Tariffs haven't hit yet but US shoppers already look tapped out

US CPI up 2.3% as soft food prices mask fragile demand and looming cost shocks

Tariffs haven't hit yet but US shoppers already look tapped out

US inflation rose 2.3 percent in April from a year ago, the smallest annual increase in over four years, according to the US Labor Department.  

This cooling came despite earlier expectations that US President Donald Trump’s tariffs would drive prices higher. 

According to Andrew Szczurowski, portfolio manager at Morgan Stanley Investment Management, the inflation figures point to a consumer base that is beginning to show weakness.  

“You saw transportation prices and air fares decline, and that could be showing signs that the consumer, which we’ve felt for a while, is starting to lose steam,” he told BNN Bloomberg

Szczurowski noted that the decline in demand for flights illustrates this fragility and warned that consumers may not be able to absorb additional price hikes.  

“I don’t think they can handle the price hikes this cycle, which means that price hikes are going to be met with less demand... companies are going to have to choose between eating some of those price hikes from tariffs or passing them on to the consumer,” he said. 

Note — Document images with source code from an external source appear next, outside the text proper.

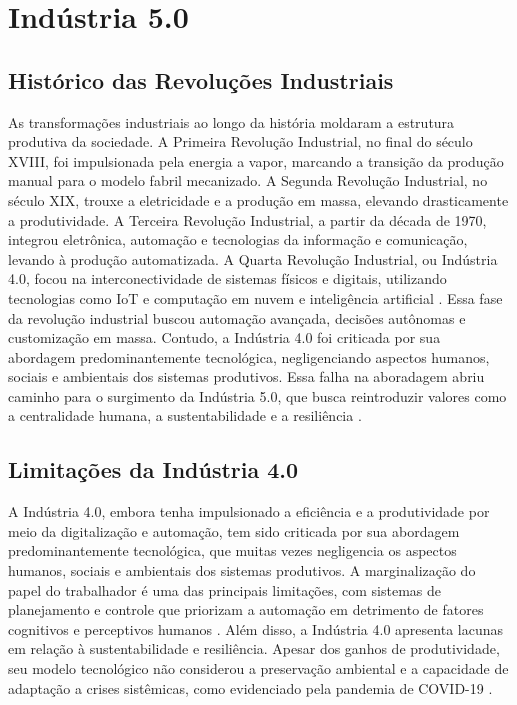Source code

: 
\chapter{Indústria 5.0}\label{cap:indutria5_0}
\section{Histórico das Revoluções Industriais}

As transformações industriais ao longo da história moldaram a estrutura produtiva da sociedade. A Primeira Revolução Industrial, no final do século XVIII, foi impulsionada pela energia a vapor, marcando a transição da produção manual para o modelo fabril mecanizado. A Segunda Revolução Industrial, no século XIX, trouxe a eletricidade e a produção em massa, elevando drasticamente a produtividade. A Terceira Revolução Industrial, a partir da década de 1970, integrou eletrônica, automação e tecnologias da informação e comunicação, levando à produção automatizada.
A Quarta Revolução Industrial, ou Indústria 4.0, focou na interconectividade de sistemas físicos e digitais, utilizando tecnologias como \gls{IoT} e computação em nuvem e inteligência artificial \cite{VALETTE2023}. Essa fase da revolução industrial buscou automação avançada, decisões autônomas e customização em massa. Contudo, a Indústria 4.0 foi criticada por sua abordagem predominantemente tecnológica, negligenciando aspectos humanos, sociais e ambientais dos sistemas produtivos. Essa falha na aboradagem abriu caminho para o surgimento da Indústria 5.0, que busca reintroduzir valores como a centralidade humana, a sustentabilidade e a resiliência \cite{Xu2021, PIZON2023}.

\section{Limitações da Indústria 4.0}

A Indústria 4.0, embora tenha impulsionado a eficiência e a produtividade por meio da digitalização e automação, tem sido criticada por sua abordagem predominantemente tecnológica, que muitas vezes negligencia os aspectos humanos, sociais e ambientais dos sistemas produtivos. A marginalização do papel do trabalhador é uma das principais limitações, com sistemas de planejamento e controle que priorizam a automação em detrimento de fatores cognitivos e perceptivos humanos \cite{RANNERTSHAUSER2022}. Além disso, a Indústria 4.0 apresenta lacunas em relação à sustentabilidade e resiliência. Apesar dos ganhos de produtividade, seu modelo tecnológico não considerou a preservação ambiental e a capacidade de adaptação a crises sistêmicas, como evidenciado pela pandemia de COVID-19 \cite{euCommission2021, Khan2023}.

As per The Globe and Mail, the 0.2 percent US CPI increase in April followed a 0.1 percent decline in March, the first drop since May 2020. Shelter costs, including rents, rose 0.3 percent and accounted for more than half of the monthly CPI gain.  

Meanwhile, US grocery store prices declined by 0.4 percent, the steepest drop since September 2020, driven by a 12.7 percent drop in egg prices—the largest decrease since 1984. 

Prices for fruit, vegetables, cereals, and bakery products also fell, while nonalcoholic beverages rose 0.7 percent. Prices for gasoline eased 0.1 percent, but consumers saw higher utility costs. 

Core CPI, which excludes food and energy, rose 0.2 percent in April, matching the year-over-year rise of 2.8 percent reported in March.  

As per The Globe and Mail, this core increase was driven by shelter costs, with owners’ equivalent rent advancing 0.4 percent.  

Declines were recorded in hotel rates, apparel, used vehicles, and household items, while prices for prescription medication and furniture rose. 

Based on the CPI data, economists estimated the core Personal Consumption Expenditures (PCE) Price Index increased 0.2 percent in April, keeping its annual pace at 2.6 percent.  

The PCE index is one of the key measures used by the US Federal Reserve to gauge inflation against its 2 percent target. 

Szczurowski told BNN Bloomberg that the report could have paved the way for a short-term rate cut by the US Federal Reserve but argued the central bank is holding off.  

“They’re not at a point now where they want to cut rates in front of these tariffs… they want to see how bad it is and how much of that gets passed through to the consumer,” he said. 

According to The Globe and Mail, the latest data did not shift economists’ view that the Fed will continue to pause interest rate changes until later this summer.  

Financial markets continued to expect the Fed to resume cutting rates in September, and the Fed last week held its benchmark overnight rate at 4.25–4.50 percent. 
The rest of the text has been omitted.